L’incontinence urinaire féminine est un véritable problème de santé publique. Elle affecte près de 30 % des femmes après 18 ans en France. Son impact sur la qualité de vie des femmes est majeur. Sujet tabou, sa prévalence est sous-estimée.
Son diagnostic est cependant simple et des solutions efficaces existent pour y remédier.
La compréhension des mécanismes physiopathologiques de l’incontinence urinaire d’effort a permis le développement de techniques opératoires (bandelettes de type TVT) ambulatoires, mini-invasives et efficaces.

L’incontinence urinaire est définie comme étant toute perte involontaire d’urine. On distingue trois types d’incontinence urinaire : à l’effort, par hyperactivité vésicale ou mixte.

  • L’incontinence urinaire d’effort (IUE) est caractérisée par une fuite involontaire d’urine, non précédée d’une sensation de besoin d’uriner et qui survient à l’occasion d’un effort (toux, port de charge, ou de toute autre activité physique). Dans la majorité des cas, ces fuites sont minimes et affectent peu la qualité de vie.
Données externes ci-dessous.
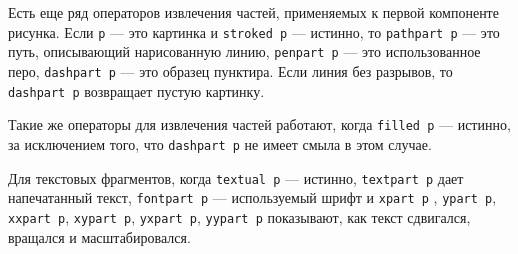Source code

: \documentclass{article} %
\begin{document}
\mbox{}%
%
%
%
%
Есть еще ряд операторов извлечения частей, применяемых к первой 
компоненте рисунка.
Если {\tt p} --- это картинка и {\tt stroked p} --- истинно, то
{\tt pathpart p}\label{Dpathpart} --- это 
путь, описывающий нарисованную линию, 
{\tt penpart p}\label{Dpenpart} --- это 
использованное перо, {\tt dashpart p}\label{Ddashpart} --- 
это образец пунктира.
Если линия без разрывов, то {\tt dashpart p} возвращает пустую картинку.

Такие же операторы для извлечения частей работают, когда {\tt filled p} --- 
истинно, за исключением того, что {\tt dashpart p} не имеет смыла в этом 
случае.

Для текстовых фрагментов, когда {\tt textual p} --- истинно,
{\tt textpart p}\label{Dtextpart}
дает напечатанный текст,
{\tt fontpart p}\label{Dfontpart}
--- используемый шрифт и {\tt xpart~p}%
,
{\tt ypart~p}, {\tt xxpart~p}, {\tt xypart~p}, {\tt yxpart~p}, {\tt yypart~p}
показывают, как текст сдвигался, вращался и масштабировался. 
\end{document}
Dans près de 20 % des cas, l’IUE constitue une réelle gêne sur le plan social, familial, psychologique ou professionnel et nécessite une prise en charge.

  • L’incontinence urinaire par hyperactivité vésicale est caractérisée par une perte involontaire d’urine précédée d’un besoin urgent et irrépressible d’uriner aboutissant à une miction qui ne peut être contrôlée. Sa prévalence globale est d’environ 20 % et augmente avec l’âge.

  • L’incontinence urinaire mixte est l’association d’une incontinence urinaire d’effort et d’une hyperactivité vésicale.

Diagnostic et explorations complémentaires

Le diagnostic d’incontinence urinaire est simple : un interrogatoire et un examen clinique souvent complétés par un bilan urodynamique et un calendrier mictionnel permettent de mieux caractériser les fuites et de proposer un traitement approprié.
Les explorations complémentaires peuvent comporter une échographie pelvienne, un bilan sanguin, des analyses d’urine, des prélèvements bactériologiques et une cystoscopie (endoscopie de la vessie).
Dans tous les cas, il convient de rechercher et de traiter les facteurs favorisant ou aggravant la survenue de fuites urinaires : infections urinaires, maladies neurologiques, diabète, circonstances d’hyperpression abdominale (toux chronique, obésité, constipation chronique).

Traitement

La rééducation périnéale est préconisée en première intention. Elle permet d’améliorer la contraction volontaire des muscles périnéaux. En outre, elle doit apprendre à la patiente à éviter les fuites par acquisition de l’automatisme du verrouillage périnéal au moment de l’effort.
Dans certains cas, le programme thérapeutique comprend la suppression des facteurs déclenchant ou aggravant les fuites et le respect de certaines règles hygiéno-diététiques (réduction pondérale, réduction des apports hydriques).

L’incontinence urinaire par hyperactivité vésicale nécessite une prise en charge médicamenteuse (anticholinergiques, toxine botulique) et par rééducation périnéale. Une rééducation mictionnelle est également recommandée (catalogue mictionnel).

Le traitement chirurgical intéresse les fuites urinaires d’effort (IUE) et éventuellement mixtes. La chirurgie est proposée en cas de fuites persistantes et gênantes après les traitements médico-rééducatifs de première intention.

Les bandelettes sous-urétrales par voie rétro-pubienne TVT (Tension-free Vaginal Tape) ou par voie transobturatrice (TOT) offrent d’excellents résultats fonctionnels (plus de 85 % de guérison à 5 ans). Le choix de la technique dépend des résultats du bilan urodynamique et du profil des patientes.
​Ces interventions mini-invasives sont réalisées dans le cadre de la chirurgie ambulatoire avec une convalescence courte et une reprise rapide des activités.
Des techniques de second recours peuvent être proposées en cas d’échec de la chirurgie de première intention.